▶ PROMPT: In the entries below, find the line with "THERMOSTAT_SETPOINT | 0 | 3 | None" and the line with "ZWAVEPLUS_INFO | 0 | 2 | None"; give again those lines and every line between them, exactly.

Stored records
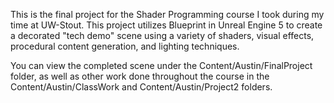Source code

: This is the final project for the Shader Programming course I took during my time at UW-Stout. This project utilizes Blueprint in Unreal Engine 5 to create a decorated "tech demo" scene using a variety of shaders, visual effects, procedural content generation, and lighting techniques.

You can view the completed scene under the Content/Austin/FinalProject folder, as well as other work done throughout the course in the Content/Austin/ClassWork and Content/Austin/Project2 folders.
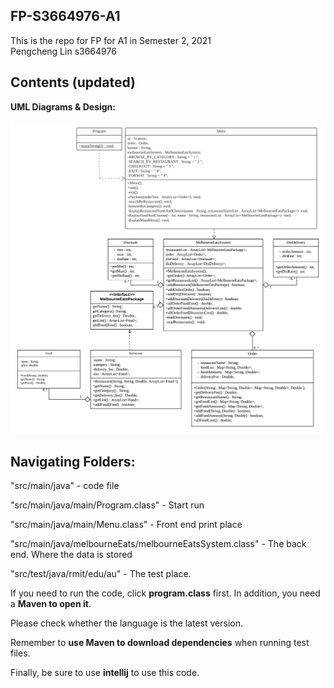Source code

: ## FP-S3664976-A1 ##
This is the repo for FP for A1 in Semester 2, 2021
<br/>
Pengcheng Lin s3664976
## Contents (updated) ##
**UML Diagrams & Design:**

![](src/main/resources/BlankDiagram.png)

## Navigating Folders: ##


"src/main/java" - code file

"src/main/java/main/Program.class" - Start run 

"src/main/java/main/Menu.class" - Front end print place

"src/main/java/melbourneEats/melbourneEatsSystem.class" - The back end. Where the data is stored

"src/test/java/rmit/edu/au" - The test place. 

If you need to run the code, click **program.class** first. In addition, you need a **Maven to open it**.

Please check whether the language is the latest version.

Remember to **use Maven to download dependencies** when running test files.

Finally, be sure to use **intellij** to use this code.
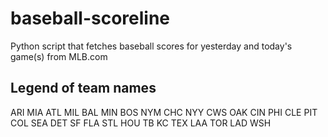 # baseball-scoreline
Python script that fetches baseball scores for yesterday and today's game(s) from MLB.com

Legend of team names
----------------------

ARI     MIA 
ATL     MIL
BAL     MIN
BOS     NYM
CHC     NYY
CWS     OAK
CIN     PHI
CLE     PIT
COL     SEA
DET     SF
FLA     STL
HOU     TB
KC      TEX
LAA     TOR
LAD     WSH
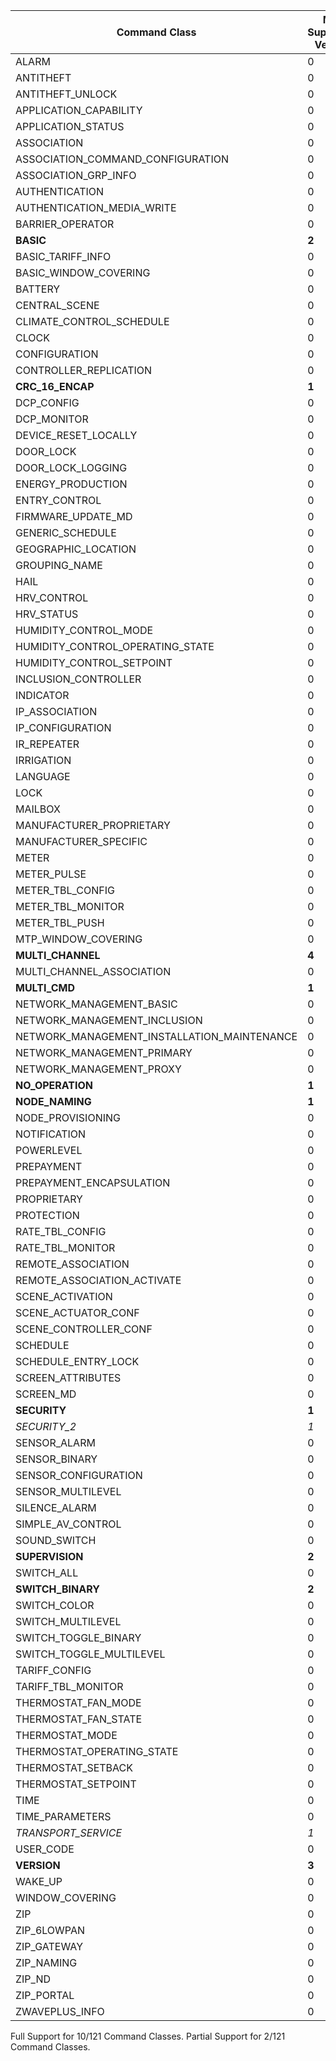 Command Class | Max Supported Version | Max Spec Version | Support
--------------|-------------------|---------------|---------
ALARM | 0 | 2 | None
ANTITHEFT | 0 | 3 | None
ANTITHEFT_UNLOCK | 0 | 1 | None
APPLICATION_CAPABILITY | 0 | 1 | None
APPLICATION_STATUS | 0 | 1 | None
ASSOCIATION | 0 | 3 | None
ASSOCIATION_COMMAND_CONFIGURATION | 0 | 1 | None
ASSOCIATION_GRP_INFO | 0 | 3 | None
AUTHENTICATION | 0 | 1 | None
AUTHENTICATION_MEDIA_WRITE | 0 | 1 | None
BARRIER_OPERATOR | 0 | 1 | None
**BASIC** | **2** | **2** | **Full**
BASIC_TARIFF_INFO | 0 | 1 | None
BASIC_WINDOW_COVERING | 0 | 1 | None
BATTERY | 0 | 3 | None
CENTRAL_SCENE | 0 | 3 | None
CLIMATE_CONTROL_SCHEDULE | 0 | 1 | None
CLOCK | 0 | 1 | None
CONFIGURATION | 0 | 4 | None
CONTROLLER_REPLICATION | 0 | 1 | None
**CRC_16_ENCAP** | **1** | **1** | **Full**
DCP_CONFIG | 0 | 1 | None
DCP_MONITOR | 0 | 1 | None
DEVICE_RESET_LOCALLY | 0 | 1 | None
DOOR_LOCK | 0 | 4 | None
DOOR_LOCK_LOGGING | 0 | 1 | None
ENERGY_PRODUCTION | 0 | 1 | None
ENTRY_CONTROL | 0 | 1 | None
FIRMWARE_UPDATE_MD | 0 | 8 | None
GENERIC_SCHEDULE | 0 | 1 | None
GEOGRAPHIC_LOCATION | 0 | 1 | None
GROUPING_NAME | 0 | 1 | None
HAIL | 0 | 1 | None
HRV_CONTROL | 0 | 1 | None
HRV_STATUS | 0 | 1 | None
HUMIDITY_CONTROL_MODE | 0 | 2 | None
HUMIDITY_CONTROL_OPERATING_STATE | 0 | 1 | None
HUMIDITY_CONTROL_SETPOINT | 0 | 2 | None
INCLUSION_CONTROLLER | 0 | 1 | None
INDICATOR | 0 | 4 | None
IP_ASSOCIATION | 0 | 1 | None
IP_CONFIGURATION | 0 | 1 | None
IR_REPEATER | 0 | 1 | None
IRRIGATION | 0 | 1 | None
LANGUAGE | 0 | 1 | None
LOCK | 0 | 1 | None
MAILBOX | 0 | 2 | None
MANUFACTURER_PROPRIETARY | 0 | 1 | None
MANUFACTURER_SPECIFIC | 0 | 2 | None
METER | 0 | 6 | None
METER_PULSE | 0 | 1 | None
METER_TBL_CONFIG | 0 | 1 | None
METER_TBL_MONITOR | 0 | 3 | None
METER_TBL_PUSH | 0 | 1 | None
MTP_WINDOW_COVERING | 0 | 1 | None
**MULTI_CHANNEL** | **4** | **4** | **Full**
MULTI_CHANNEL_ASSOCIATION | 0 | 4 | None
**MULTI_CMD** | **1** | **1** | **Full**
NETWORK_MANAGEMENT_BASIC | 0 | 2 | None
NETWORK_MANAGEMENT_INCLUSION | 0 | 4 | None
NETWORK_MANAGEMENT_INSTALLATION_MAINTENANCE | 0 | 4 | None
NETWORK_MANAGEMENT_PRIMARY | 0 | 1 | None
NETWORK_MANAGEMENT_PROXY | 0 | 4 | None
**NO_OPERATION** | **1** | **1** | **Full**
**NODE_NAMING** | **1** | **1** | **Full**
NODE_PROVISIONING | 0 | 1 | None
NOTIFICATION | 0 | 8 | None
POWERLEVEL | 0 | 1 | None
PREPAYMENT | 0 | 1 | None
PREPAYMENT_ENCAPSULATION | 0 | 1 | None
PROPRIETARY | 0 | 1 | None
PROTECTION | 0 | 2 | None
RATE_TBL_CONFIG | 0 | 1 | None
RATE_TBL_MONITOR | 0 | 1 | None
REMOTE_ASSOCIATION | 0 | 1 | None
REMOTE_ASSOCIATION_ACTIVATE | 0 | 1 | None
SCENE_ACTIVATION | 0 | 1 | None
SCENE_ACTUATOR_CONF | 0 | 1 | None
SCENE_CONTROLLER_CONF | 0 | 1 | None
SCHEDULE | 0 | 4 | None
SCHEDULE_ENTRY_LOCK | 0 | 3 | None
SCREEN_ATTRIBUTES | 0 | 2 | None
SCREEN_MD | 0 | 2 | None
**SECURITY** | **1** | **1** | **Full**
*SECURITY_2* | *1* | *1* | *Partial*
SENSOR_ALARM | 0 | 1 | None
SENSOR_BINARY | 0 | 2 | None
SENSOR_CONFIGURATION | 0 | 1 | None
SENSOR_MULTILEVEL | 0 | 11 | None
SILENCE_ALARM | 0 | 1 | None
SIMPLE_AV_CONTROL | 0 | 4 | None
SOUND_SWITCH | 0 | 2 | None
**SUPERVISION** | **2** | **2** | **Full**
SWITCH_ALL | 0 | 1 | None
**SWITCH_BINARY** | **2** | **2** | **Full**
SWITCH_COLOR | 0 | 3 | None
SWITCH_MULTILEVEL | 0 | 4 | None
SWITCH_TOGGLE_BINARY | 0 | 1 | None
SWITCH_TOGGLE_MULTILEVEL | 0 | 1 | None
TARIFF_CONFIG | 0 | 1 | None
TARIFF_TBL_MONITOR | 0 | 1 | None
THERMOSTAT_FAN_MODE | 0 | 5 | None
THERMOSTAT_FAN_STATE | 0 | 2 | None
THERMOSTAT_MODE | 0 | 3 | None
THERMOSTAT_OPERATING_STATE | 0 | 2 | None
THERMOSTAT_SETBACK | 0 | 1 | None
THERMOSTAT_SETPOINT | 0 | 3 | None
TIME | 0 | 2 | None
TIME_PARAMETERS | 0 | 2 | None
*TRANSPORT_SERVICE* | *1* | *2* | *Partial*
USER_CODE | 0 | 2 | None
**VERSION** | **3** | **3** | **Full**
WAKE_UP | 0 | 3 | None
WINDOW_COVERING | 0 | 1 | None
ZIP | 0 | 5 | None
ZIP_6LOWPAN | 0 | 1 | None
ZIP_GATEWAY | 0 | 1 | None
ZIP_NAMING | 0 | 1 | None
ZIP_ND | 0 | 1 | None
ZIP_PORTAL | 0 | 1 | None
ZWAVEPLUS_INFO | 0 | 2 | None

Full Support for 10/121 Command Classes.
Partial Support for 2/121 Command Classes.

▶ ANSWER TO THIS EXERCISE:
THERMOSTAT_SETPOINT | 0 | 3 | None
TIME | 0 | 2 | None
TIME_PARAMETERS | 0 | 2 | None
*TRANSPORT_SERVICE* | *1* | *2* | *Partial*
USER_CODE | 0 | 2 | None
**VERSION** | **3** | **3** | **Full**
WAKE_UP | 0 | 3 | None
WINDOW_COVERING | 0 | 1 | None
ZIP | 0 | 5 | None
ZIP_6LOWPAN | 0 | 1 | None
ZIP_GATEWAY | 0 | 1 | None
ZIP_NAMING | 0 | 1 | None
ZIP_ND | 0 | 1 | None
ZIP_PORTAL | 0 | 1 | None
ZWAVEPLUS_INFO | 0 | 2 | None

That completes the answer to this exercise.